(Full props to MotherReader, who suggested I read this novel.)
“When a grown man threatens a little girl,” he said, “he does it because he thinks he can get away with it. He thinks that little girl will be too scared to do anything about it, and that everyone she tells will be just as scared. Only this time, he picked the wrong little girl.”
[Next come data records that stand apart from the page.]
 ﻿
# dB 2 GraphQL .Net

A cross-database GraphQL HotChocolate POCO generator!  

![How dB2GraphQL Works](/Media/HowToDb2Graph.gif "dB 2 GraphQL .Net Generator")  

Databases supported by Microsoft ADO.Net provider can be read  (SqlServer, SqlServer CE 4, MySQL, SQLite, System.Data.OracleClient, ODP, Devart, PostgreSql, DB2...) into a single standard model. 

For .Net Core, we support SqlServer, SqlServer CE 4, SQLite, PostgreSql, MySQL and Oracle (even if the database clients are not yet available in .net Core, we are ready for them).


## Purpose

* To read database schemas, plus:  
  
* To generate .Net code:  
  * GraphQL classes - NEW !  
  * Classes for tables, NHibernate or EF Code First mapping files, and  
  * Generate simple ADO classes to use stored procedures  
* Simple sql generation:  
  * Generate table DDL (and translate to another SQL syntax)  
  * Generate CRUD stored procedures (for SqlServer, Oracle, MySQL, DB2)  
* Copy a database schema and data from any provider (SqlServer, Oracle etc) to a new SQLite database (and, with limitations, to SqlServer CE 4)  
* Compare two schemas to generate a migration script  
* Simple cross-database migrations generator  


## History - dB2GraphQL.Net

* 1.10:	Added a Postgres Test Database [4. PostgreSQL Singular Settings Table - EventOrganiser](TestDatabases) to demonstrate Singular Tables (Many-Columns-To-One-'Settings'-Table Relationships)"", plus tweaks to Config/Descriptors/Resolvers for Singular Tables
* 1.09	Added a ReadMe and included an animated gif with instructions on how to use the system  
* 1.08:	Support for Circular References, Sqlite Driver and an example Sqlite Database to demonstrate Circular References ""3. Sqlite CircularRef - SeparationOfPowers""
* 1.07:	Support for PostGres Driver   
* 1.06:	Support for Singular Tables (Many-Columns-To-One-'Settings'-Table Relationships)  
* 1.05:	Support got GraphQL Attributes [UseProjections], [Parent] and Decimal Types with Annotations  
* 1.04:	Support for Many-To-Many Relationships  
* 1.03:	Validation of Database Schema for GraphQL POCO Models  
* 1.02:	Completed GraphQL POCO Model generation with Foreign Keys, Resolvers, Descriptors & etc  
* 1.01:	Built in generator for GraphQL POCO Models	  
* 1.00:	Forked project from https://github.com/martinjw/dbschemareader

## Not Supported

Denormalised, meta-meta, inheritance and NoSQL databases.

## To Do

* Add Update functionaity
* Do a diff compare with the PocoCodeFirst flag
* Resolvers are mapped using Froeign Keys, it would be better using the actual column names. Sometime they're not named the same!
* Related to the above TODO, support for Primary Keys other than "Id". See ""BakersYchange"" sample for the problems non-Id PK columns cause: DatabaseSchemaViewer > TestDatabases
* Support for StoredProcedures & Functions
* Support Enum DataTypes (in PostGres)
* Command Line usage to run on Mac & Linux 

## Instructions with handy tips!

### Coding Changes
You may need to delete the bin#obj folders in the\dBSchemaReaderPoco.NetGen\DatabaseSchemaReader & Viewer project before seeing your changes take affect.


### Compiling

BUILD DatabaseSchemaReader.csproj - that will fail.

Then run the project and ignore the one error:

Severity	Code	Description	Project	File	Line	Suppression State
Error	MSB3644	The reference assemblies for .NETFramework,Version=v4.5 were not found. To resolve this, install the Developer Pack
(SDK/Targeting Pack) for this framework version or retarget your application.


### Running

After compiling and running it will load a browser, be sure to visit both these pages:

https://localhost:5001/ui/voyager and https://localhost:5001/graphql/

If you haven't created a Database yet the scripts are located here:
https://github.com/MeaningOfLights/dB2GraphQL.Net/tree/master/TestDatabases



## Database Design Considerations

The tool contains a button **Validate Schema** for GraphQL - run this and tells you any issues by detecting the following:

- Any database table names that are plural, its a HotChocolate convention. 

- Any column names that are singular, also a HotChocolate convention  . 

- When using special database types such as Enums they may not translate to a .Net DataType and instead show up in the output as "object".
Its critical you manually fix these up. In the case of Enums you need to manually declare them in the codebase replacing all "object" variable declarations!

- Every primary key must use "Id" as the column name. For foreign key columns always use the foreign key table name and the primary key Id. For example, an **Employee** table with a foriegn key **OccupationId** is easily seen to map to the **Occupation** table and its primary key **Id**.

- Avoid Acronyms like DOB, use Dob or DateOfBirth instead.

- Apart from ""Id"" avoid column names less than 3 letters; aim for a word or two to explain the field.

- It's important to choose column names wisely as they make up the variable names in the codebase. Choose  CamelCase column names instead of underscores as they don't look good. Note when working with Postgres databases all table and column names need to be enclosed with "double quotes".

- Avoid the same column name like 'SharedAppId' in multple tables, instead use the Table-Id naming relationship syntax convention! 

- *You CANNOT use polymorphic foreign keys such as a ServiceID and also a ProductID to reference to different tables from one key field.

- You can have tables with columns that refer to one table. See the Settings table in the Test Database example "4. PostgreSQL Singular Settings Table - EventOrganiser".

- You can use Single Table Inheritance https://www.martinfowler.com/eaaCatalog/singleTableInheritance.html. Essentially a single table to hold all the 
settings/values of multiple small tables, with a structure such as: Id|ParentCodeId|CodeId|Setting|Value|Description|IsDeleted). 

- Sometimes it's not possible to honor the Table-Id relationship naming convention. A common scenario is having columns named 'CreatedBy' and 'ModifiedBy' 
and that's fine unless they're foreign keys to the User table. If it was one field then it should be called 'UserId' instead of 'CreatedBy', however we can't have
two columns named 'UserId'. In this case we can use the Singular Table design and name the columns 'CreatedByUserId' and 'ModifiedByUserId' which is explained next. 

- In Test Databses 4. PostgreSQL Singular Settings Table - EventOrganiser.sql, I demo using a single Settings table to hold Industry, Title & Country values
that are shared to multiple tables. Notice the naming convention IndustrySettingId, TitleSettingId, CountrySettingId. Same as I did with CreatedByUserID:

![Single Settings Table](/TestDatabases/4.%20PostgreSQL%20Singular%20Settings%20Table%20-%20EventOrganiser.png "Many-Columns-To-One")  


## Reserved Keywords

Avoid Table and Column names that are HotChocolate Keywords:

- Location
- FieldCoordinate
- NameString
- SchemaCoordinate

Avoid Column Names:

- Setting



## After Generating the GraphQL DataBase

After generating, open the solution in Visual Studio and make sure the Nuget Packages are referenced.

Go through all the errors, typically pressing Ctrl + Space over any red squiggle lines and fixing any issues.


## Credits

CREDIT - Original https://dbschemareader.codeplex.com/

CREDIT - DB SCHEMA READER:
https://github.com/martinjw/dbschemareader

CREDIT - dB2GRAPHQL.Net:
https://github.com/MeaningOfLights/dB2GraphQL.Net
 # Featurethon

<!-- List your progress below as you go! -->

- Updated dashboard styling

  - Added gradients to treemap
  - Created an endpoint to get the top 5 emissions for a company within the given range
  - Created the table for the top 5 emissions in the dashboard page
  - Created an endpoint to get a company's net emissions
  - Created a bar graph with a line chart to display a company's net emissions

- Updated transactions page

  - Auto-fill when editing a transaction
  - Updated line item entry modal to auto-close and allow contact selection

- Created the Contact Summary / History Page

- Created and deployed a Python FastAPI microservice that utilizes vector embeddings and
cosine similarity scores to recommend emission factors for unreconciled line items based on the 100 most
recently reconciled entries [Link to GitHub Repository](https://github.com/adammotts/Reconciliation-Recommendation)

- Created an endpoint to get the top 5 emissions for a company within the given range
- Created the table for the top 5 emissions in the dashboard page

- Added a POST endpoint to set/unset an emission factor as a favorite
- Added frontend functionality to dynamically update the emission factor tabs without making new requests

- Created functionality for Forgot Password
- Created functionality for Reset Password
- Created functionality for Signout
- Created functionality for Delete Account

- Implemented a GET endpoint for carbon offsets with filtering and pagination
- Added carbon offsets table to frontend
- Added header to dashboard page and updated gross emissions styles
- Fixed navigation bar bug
It’s the summer of the Bicentennial, 1976, in Frita & Gabe’s hometown of Hollowell, Georgia, and there’s a lot to do. Gabe, along with Frita, is staring fifth grade in the face, and it frankly terrifies him. Well — fifth grade, Duke Evans, loose cows, Frita’s basement, Frita’s brother, Mr. Evans, spiders, alligators, robbers, getting lost in the swamp, calling a teacher “Mama” by accident, centipedes — the list of what scares Gabe King goes on, and on. And on. After getting tied up by two of the sixth grade bullies and missing his own fourth grade moving-up day, Gabe’s best friend Frita feels it’s high time for him to be free of his fears, and move ahead in life. It’s The Liberation of Gabriel King in the summer of 1976, and this quick little novel takes the tale of two good friends; one chicken-hearted, one stout-hearted, one girl, one boy, one Black, one White, and envelops the reader in a true-hearted, funny, scary and happy-sad story that will make readers think and cheer and shiver, and will probably make every middle school classroom’s booklist in no time.